GEORGE TOWN, Cayman Islands, (CNS) – Governor Jane Owen has dismissed concerns that the UK might step in to oversee public finances after the PACT Government presents its last budget for this administration next month.
Six months after taking up her post, Britain’s representative in the Cayman Islands told CNS that she is “not worried” at this stage about the risk of Cayman falling foul of public finance legislation and the UK stepping in if, as expected, public spending exceeds CI$1 billion in both 2024 and 2025
Speaking to CNS this week, the governor said that budgeting was “always a challenge” and it was about “balancing priorities and resources”. But she said that the Cayman Islands now has a solid track record over its finances and she had no reason to worry because the UK has seen that Cayman has managed its finances well.
She also revealed that at this point, the UK and Cayman governments are not discussing changes to the Public Management and Finance Law. This includes the Framework for Fiscal Responsibility, which sets the parameters for British Overseas Territories’ annual spending plans, such as net debt ratios and cash balances.
However, Owen said that she was not opposed to that potential conversation. She said she would be willing to facilitate the talks because conversations about these issues are worth having, especially in connection with the environmental challenges that Cayman will face.
In recent months, Premier Wayne Panton has broached the idea of renegotiating some of the FFR limits to help Cayman navigate the costly mitigation measures that will be needed to protect the islands from rising sea levels, rising temperatures and more potentially dangerous storms.

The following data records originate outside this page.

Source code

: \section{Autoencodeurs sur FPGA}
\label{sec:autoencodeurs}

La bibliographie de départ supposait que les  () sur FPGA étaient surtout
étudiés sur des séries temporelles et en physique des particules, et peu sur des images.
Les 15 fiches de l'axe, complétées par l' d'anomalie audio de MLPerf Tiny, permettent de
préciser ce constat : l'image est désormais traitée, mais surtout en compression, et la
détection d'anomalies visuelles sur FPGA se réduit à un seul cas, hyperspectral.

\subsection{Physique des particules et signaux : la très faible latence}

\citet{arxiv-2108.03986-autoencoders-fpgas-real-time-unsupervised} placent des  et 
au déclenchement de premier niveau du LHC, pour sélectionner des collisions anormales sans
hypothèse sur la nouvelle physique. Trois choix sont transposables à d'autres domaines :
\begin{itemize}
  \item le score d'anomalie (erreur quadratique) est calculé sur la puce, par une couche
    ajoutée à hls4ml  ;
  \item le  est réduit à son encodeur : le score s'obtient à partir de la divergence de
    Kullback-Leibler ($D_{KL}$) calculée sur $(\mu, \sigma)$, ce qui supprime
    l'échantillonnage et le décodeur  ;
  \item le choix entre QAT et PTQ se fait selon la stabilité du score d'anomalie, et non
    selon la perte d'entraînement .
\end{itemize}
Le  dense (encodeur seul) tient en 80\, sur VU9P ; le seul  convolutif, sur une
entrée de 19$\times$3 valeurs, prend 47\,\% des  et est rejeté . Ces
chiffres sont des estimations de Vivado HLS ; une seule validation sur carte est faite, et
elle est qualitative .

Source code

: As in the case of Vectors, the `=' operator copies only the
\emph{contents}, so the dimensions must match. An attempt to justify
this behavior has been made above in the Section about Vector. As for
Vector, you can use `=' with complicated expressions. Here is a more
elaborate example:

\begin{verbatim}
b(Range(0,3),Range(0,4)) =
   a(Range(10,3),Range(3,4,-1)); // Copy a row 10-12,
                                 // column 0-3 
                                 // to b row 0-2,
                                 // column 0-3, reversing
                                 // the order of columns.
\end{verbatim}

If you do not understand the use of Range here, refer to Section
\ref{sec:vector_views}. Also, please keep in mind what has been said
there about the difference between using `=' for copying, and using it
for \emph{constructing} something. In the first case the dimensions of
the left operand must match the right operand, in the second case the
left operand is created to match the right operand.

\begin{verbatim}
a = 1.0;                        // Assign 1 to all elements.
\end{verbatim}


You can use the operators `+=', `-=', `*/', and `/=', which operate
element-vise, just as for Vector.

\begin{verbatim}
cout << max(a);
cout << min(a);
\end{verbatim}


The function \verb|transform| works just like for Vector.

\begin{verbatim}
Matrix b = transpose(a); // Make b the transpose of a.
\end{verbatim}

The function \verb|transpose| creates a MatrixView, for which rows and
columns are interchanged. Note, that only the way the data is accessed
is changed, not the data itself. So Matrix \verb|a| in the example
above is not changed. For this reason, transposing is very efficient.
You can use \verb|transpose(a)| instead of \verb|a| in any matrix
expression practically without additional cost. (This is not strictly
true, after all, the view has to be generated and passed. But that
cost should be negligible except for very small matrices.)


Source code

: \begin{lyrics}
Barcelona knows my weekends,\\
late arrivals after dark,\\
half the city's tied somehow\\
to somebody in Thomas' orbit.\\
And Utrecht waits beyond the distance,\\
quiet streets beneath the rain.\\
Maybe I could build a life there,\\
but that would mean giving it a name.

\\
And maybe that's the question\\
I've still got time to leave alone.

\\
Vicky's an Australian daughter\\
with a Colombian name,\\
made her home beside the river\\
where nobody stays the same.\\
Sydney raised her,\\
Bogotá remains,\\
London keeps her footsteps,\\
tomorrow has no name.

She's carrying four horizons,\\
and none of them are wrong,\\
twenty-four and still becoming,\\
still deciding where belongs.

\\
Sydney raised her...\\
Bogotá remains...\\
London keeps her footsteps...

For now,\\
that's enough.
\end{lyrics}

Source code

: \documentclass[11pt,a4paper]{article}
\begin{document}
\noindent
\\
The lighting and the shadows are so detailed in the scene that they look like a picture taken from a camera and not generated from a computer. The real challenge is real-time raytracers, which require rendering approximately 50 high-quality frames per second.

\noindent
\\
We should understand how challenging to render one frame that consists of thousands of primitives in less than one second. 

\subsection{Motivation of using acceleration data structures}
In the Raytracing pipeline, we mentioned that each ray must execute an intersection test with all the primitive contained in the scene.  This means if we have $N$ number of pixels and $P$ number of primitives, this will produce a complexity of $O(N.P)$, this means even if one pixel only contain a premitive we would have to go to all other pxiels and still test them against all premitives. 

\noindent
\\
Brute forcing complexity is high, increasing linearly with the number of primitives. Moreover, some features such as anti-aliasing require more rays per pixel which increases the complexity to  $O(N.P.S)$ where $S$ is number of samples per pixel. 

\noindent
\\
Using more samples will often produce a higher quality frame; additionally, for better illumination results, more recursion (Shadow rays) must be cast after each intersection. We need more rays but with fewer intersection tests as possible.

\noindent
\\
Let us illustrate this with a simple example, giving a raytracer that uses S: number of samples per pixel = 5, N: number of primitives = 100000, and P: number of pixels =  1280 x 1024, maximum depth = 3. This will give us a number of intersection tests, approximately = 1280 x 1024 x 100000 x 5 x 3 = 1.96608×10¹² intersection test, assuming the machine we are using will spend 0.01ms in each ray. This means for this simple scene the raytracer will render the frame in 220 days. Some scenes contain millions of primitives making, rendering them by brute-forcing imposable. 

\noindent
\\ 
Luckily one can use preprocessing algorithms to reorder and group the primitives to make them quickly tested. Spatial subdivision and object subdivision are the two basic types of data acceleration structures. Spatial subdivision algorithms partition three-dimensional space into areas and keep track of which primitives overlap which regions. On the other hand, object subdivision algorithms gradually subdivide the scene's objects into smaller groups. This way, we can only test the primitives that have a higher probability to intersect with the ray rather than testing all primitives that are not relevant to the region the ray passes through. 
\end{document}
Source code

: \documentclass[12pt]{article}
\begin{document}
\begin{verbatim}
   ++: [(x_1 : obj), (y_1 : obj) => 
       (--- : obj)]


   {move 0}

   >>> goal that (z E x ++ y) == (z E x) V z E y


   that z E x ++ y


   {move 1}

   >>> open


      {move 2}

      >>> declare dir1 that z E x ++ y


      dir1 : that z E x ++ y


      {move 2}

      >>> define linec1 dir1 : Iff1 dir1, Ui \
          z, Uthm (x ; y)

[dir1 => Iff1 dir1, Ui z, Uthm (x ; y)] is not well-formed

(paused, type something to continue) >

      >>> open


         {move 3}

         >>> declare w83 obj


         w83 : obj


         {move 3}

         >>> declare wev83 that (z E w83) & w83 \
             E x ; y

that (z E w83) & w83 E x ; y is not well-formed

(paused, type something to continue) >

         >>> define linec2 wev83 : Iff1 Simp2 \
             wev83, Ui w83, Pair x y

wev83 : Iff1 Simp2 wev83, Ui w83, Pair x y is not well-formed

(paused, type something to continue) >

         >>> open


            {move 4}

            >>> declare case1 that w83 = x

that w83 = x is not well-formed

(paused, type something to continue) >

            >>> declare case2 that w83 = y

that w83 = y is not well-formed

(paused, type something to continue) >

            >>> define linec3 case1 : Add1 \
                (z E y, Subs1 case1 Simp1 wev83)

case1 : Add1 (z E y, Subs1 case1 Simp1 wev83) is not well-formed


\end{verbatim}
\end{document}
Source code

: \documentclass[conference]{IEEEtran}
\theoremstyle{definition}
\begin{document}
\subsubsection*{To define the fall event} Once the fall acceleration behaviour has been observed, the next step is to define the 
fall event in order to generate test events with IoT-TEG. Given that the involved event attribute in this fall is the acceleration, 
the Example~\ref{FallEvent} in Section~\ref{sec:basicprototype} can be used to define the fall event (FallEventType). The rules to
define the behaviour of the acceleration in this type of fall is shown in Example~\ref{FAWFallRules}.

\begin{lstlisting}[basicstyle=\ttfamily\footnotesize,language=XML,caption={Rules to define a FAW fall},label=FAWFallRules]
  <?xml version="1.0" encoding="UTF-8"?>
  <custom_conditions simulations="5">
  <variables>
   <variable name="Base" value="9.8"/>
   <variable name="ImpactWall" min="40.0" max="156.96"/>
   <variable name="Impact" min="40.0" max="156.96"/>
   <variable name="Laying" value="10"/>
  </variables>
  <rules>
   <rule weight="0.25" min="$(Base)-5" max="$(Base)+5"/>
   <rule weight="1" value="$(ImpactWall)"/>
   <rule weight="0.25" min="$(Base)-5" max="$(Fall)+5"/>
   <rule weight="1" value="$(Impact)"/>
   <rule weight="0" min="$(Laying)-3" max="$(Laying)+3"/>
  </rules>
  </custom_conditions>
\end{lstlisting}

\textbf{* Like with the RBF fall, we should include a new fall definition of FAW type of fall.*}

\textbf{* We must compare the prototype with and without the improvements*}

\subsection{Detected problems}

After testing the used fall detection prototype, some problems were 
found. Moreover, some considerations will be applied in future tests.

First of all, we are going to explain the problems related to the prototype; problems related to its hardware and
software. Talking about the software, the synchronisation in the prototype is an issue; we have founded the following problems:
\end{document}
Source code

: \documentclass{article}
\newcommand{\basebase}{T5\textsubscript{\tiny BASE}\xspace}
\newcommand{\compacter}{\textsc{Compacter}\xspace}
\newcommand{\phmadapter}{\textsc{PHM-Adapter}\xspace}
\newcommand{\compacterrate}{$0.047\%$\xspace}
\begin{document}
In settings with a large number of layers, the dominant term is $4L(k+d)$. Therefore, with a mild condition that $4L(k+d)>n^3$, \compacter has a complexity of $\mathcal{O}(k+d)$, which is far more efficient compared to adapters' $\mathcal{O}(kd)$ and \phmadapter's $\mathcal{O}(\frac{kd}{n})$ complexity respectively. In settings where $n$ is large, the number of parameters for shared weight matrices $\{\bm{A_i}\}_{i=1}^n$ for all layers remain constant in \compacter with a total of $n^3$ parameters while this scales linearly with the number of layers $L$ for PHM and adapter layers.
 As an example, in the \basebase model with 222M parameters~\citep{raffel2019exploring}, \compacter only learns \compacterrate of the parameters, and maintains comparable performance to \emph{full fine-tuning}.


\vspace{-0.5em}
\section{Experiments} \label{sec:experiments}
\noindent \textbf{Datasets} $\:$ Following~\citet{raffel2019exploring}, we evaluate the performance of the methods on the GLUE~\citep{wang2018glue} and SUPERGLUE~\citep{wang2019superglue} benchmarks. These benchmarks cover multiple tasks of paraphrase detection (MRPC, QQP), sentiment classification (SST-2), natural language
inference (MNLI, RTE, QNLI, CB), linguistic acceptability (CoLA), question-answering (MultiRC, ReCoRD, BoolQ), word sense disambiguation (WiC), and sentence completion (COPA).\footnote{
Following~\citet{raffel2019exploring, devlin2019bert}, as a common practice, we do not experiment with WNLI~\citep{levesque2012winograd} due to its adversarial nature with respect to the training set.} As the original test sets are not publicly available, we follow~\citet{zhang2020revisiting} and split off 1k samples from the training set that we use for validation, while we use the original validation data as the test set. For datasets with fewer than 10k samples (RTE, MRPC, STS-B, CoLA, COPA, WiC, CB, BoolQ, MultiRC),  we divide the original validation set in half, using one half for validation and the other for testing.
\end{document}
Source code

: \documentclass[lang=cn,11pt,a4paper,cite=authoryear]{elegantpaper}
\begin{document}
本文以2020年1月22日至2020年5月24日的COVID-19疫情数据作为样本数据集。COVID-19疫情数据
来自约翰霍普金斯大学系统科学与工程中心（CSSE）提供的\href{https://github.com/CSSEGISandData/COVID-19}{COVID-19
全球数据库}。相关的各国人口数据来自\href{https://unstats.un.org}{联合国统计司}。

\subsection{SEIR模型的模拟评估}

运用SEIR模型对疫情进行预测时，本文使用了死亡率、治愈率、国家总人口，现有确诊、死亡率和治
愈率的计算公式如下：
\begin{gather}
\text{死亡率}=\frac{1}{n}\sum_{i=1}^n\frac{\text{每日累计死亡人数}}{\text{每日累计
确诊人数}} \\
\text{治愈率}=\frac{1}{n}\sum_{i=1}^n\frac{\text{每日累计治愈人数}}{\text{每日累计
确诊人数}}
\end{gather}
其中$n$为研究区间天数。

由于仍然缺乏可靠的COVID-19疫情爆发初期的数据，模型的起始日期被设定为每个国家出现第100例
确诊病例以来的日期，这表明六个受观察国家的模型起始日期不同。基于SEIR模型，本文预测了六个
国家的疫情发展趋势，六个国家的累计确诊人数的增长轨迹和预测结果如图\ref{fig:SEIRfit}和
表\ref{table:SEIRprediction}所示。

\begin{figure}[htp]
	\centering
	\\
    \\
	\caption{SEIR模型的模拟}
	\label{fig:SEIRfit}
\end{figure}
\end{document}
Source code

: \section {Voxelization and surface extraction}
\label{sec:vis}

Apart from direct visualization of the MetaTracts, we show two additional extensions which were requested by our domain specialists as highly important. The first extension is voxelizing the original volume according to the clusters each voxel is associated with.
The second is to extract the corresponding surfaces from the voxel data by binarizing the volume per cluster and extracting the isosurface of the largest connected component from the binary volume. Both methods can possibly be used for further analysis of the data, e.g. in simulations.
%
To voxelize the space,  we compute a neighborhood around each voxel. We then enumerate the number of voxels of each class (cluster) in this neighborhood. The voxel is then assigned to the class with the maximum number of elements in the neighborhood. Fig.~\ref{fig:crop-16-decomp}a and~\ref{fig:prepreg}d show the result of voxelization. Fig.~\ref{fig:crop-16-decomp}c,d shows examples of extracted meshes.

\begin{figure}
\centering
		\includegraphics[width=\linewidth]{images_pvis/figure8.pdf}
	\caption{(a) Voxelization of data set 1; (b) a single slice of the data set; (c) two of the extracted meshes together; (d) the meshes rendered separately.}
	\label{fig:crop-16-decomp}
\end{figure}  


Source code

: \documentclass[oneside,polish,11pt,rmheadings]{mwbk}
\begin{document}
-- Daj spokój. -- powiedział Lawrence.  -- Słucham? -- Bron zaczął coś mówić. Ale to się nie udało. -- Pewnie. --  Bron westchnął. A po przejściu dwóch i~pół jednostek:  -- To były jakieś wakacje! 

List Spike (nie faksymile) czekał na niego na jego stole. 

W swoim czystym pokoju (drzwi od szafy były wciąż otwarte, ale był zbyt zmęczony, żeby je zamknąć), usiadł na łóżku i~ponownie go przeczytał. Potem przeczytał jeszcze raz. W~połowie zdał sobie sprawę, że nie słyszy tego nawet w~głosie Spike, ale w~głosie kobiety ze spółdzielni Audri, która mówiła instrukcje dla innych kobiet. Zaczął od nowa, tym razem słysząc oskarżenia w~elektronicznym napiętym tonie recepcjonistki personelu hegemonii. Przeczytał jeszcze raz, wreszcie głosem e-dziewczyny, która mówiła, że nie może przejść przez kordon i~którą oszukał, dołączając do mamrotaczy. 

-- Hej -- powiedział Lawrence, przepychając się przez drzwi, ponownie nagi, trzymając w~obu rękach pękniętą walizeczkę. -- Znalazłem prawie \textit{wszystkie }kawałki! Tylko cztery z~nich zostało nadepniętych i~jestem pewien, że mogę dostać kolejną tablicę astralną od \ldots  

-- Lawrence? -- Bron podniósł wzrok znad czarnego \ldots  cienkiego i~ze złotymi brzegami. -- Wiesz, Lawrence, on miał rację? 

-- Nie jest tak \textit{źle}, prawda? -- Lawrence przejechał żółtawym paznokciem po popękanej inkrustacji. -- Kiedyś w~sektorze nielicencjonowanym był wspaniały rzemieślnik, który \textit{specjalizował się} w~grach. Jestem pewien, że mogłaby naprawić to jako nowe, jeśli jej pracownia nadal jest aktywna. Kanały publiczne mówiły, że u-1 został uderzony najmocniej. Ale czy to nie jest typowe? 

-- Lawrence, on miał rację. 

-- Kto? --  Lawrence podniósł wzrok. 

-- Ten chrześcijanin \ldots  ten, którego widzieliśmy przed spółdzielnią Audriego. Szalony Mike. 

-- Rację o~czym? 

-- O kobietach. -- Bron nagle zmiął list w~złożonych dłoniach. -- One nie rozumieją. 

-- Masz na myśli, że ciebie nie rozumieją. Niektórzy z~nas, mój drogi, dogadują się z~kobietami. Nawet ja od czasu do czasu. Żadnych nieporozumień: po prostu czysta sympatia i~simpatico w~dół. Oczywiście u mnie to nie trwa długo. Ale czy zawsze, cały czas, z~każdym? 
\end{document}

The climate policy sets out ambitious goals that will not be easy to meet without significant investment.
“We need to balance development with environmental concerns,” the governor said, adding that this is not unique to Cayman and even the UK is facing challenges in the face of climate change.
Owen offered her full support to help this jurisdiction tackle the specific challenges it faces, “which you can see every day”. The governor said she appreciated the issues Cayman will have to deal with as it balances the needs of a growing economy with the consequences of climate change for these low-lying islands. But she said the UK was fully committed to supporting Cayman through the challenges.
Not all of that support will be financial, the governor noted, as the UK will be offering technical expertise as well. She pointed to the research work going on in the deep sea, support with risk assessments and the recent positive move by Cayman to join the Blue Belt Programme. Cayman has already benefited to the tune of more than $5 million from the Darwin Initiative for a variety of important research, she added.
The governor said that Britain will be taking a delegation of BOT representatives to the UN Climate Change Conference (COP28), which will take place from 30 November until 12 December in the United Arab Emirates.